Re: Q: How to find out how much Clojure you use

2017-10-26 Thread Didier
I think the Grimoire heatmap is over itself maybe?

core/for being top defs, beating core.map does not match up with crossclj 
usage of the two.

On Wednesday, 25 October 2017 23:05:12 UTC-7, Gary Trakhman wrote:
>
> Grimoire has a usage heatmap, I think it just might be over a few 
> projects: https://www.conj.io/heatmap
>
> On Oct 26, 2017 7:40 AM, "Erik Assum" > 
> wrote:
>
>> Eric Normand did some research on this some time ago:
>>
>> http://www.lispcast.com/100-most-used-clojure-expressions
>>
>> Erik. 
>> -- 
>> i farta
>>
>> 25. okt. 2017 kl. 23:05 skrev Colin Fleming > >:
>>
>> IntelliJ has a nice Productivity Guide feature which works sort of like 
>> this - every time you use a certain feature it's recorded, and you can see 
>> a table of the various features, how often you used it and when you last 
>> used it. You can click on each feature to see documentation about how it 
>> works.

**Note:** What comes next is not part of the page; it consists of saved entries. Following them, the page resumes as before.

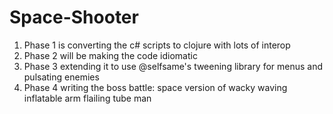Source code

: # Space-Shooter

1. Phase 1 is converting the c# scripts to clojure with lots of interop
2. Phase 2 will be making the code idiomatic
3. Phase 3 extending it to use @selfsame's tweening library for menus and pulsating enemies
4. Phase 4 writing the boss battle: space version of wacky waving inflatable arm flailing tube man

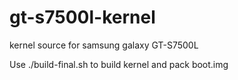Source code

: gt-s7500l-kernel
================

kernel source for samsung galaxy GT-S7500L

Use ./build-final.sh to build kernel and pack boot.img
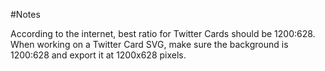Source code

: #Notes

According to the internet, best ratio for Twitter Cards should be 1200:628. When working on a Twitter Card SVG, make sure the background is 1200:628 and export it at 1200x628 pixels.
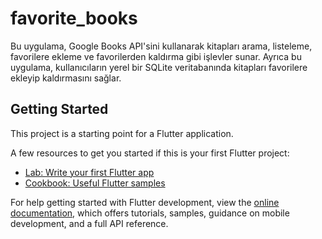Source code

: # favorite_books

Bu uygulama, Google Books API'sini kullanarak kitapları arama, listeleme, favorilere ekleme ve favorilerden kaldırma gibi işlevler sunar. Ayrıca bu uygulama, kullanıcıların yerel bir SQLite veritabanında kitapları favorilere ekleyip kaldırmasını sağlar.

## Getting Started

This project is a starting point for a Flutter application.

A few resources to get you started if this is your first Flutter project:

- [Lab: Write your first Flutter app](https://docs.flutter.dev/get-started/codelab)
- [Cookbook: Useful Flutter samples](https://docs.flutter.dev/cookbook)

For help getting started with Flutter development, view the
[online documentation](https://docs.flutter.dev/), which offers tutorials,
samples, guidance on mobile development, and a full API reference.
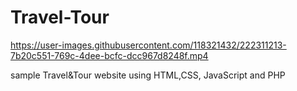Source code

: # Travel-Tour

https://user-images.githubusercontent.com/118321432/222311213-7b20c551-769c-4dee-bcfc-dcc967d8248f.mp4




sample Travel&Tour website using HTML,CSS, JavaScript and PHP

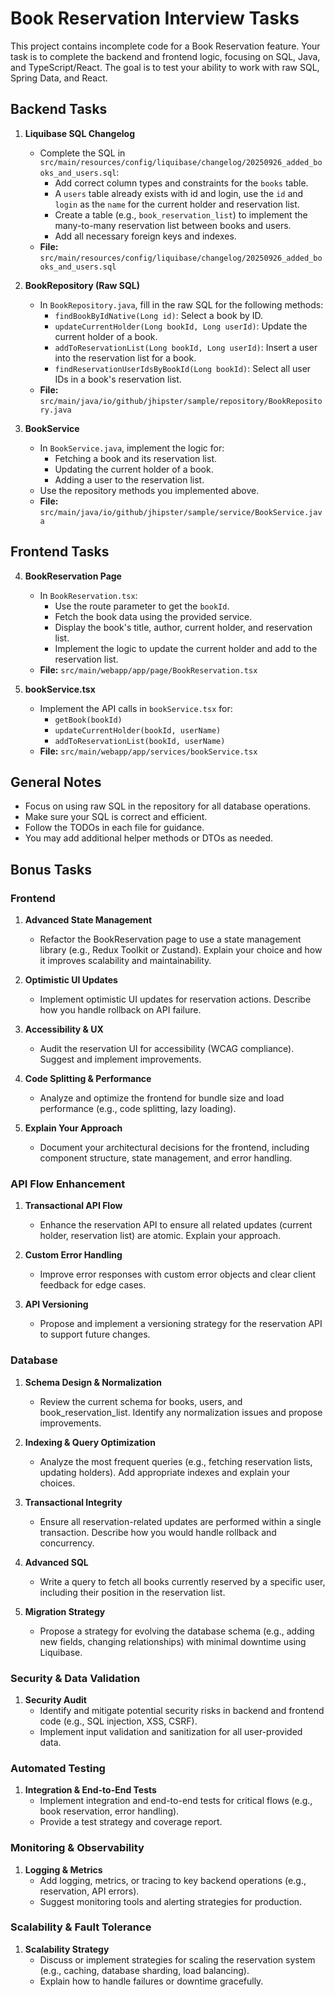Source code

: # Book Reservation Interview Tasks

This project contains incomplete code for a Book Reservation feature. Your task is to complete the backend and frontend logic, focusing on SQL, Java, and TypeScript/React. The goal is to test your ability to work with raw SQL, Spring Data, and React.

## Backend Tasks

1. **Liquibase SQL Changelog**
   - Complete the SQL in `src/main/resources/config/liquibase/changelog/20250926_added_books_and_users.sql`:
     - Add correct column types and constraints for the `books` table.
     - A `users` table already exists with id and login, use the `id` and `login` as the `name` for the current holder and reservation list.
     - Create a table (e.g., `book_reservation_list`) to implement the many-to-many reservation list between books and users.
     - Add all necessary foreign keys and indexes.
   - **File:** `src/main/resources/config/liquibase/changelog/20250926_added_books_and_users.sql`

2. **BookRepository (Raw SQL)**
   - In `BookRepository.java`, fill in the raw SQL for the following methods:
     - `findBookByIdNative(Long id)`: Select a book by ID.
     - `updateCurrentHolder(Long bookId, Long userId)`: Update the current holder of a book.
     - `addToReservationList(Long bookId, Long userId)`: Insert a user into the reservation list for a book.
     - `findReservationUserIdsByBookId(Long bookId)`: Select all user IDs in a book's reservation list.
   - **File:** `src/main/java/io/github/jhipster/sample/repository/BookRepository.java`

3. **BookService**
   - In `BookService.java`, implement the logic for:
     - Fetching a book and its reservation list.
     - Updating the current holder of a book.
     - Adding a user to the reservation list.
   - Use the repository methods you implemented above.
   - **File:** `src/main/java/io/github/jhipster/sample/service/BookService.java`

## Frontend Tasks

4. **BookReservation Page**
   - In `BookReservation.tsx`:
     - Use the route parameter to get the `bookId`.
     - Fetch the book data using the provided service.
     - Display the book's title, author, current holder, and reservation list.
     - Implement the logic to update the current holder and add to the reservation list.
   - **File:** `src/main/webapp/app/page/BookReservation.tsx`

5. **bookService.tsx**
   - Implement the API calls in `bookService.tsx` for:
     - `getBook(bookId)`
     - `updateCurrentHolder(bookId, userName)`
     - `addToReservationList(bookId, userName)`
   - **File:** `src/main/webapp/app/services/bookService.tsx`

## General Notes

- Focus on using raw SQL in the repository for all database operations.
- Make sure your SQL is correct and efficient.
- Follow the TODOs in each file for guidance.
- You may add additional helper methods or DTOs as needed.

## Bonus Tasks 

### Frontend

1. **Advanced State Management**
   - Refactor the BookReservation page to use a state management library (e.g., Redux Toolkit or Zustand). Explain your choice and how it improves scalability and maintainability.

2. **Optimistic UI Updates**
   - Implement optimistic UI updates for reservation actions. Describe how you handle rollback on API failure.

3. **Accessibility & UX**
   - Audit the reservation UI for accessibility (WCAG compliance). Suggest and implement improvements.

4. **Code Splitting & Performance**
   - Analyze and optimize the frontend for bundle size and load performance (e.g., code splitting, lazy loading).

5. **Explain Your Approach**
   - Document your architectural decisions for the frontend, including component structure, state management, and error handling.

### API Flow Enhancement

1. **Transactional API Flow**
   - Enhance the reservation API to ensure all related updates (current holder, reservation list) are atomic. Explain your approach.

2. **Custom Error Handling**
   - Improve error responses with custom error objects and clear client feedback for edge cases.

3. **API Versioning**
   - Propose and implement a versioning strategy for the reservation API to support future changes.

### Database

1. **Schema Design & Normalization**
   - Review the current schema for books, users, and book_reservation_list. Identify any normalization issues and propose improvements.

2. **Indexing & Query Optimization**
   - Analyze the most frequent queries (e.g., fetching reservation lists, updating holders). Add appropriate indexes and explain your choices.

3. **Transactional Integrity**
   - Ensure all reservation-related updates are performed within a single transaction. Describe how you would handle rollback and concurrency.

4. **Advanced SQL**
   - Write a query to fetch all books currently reserved by a specific user, including their position in the reservation list.

5. **Migration Strategy**
   - Propose a strategy for evolving the database schema (e.g., adding new fields, changing relationships) with minimal downtime using Liquibase.

### Security & Data Validation

1. **Security Audit**
   - Identify and mitigate potential security risks in backend and frontend code (e.g., SQL injection, XSS, CSRF).
   - Implement input validation and sanitization for all user-provided data.

### Automated Testing

1. **Integration & End-to-End Tests**
   - Implement integration and end-to-end tests for critical flows (e.g., book reservation, error handling).
   - Provide a test strategy and coverage report.

### Monitoring & Observability

1. **Logging & Metrics**
   - Add logging, metrics, or tracing to key backend operations (e.g., reservation, API errors).
   - Suggest monitoring tools and alerting strategies for production.

### Scalability & Fault Tolerance

1. **Scalability Strategy**
   - Discuss or implement strategies for scaling the reservation system (e.g., caching, database sharding, load balancing).
   - Explain how to handle failures or downtime gracefully.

It's really handy - I haven't done this for a while, but I used to 
>> browse all the "Never used" features, find one that looked interesting and 
>> try it out. Something similar for Clojure could be really nice.
>>
>> On 26 October 2017 at 09:32, Robert Levy 
>> > wrote:
>>
>>> That would be very interesting, especially at an aggregate level, to 
>>> visualize clusters of Clojure sub-idioms (?) based on code people have 
>>> publicly shared with their name attached.  One way to get going with that 
>>> quickly would be write some Clojure code to collect, index, and analyze the 
>>> data in Elasticsearch so that you could use the various readymade 
>>> visualization tools that come with Kibana for "dashboards".  For one thing 
>>> you could look at geographical patterns, to see if that's even a thing. :)  
>>> And results over time, to see for example patterns of adoption.  Do people 
>>> still use refs and agents?  Does anyone really use transducers? ;) I am 
>>> curious to see the results if someone does this. It would be a good project 
>>> short enough for a Clojure meetup probably, given some preparation.
>>>
>>> On Tue, Oct 24, 2017 at 11:24 PM, Andy Marks >> > wrote:
>>>
 It seems like everytime I watch another Clojure/Conj video or finish 
 another 4Clojure problem, I learn about another piece of the Clojure core 
 set of functions that I was unfamiliar with... which prompted the question:

 *What subset of the Clojure core API do I use?  Which functions are my 
 favourites?  Which have I never used?*

 Ideally, I would like to point a tool at my GitHub account, have it 
 look through all the Clojure code I've written and give me a histogram of 
 my usage of the clojure.core API.

 My question to you all is: does anyone know of a tool that provides 
 some of this functionality?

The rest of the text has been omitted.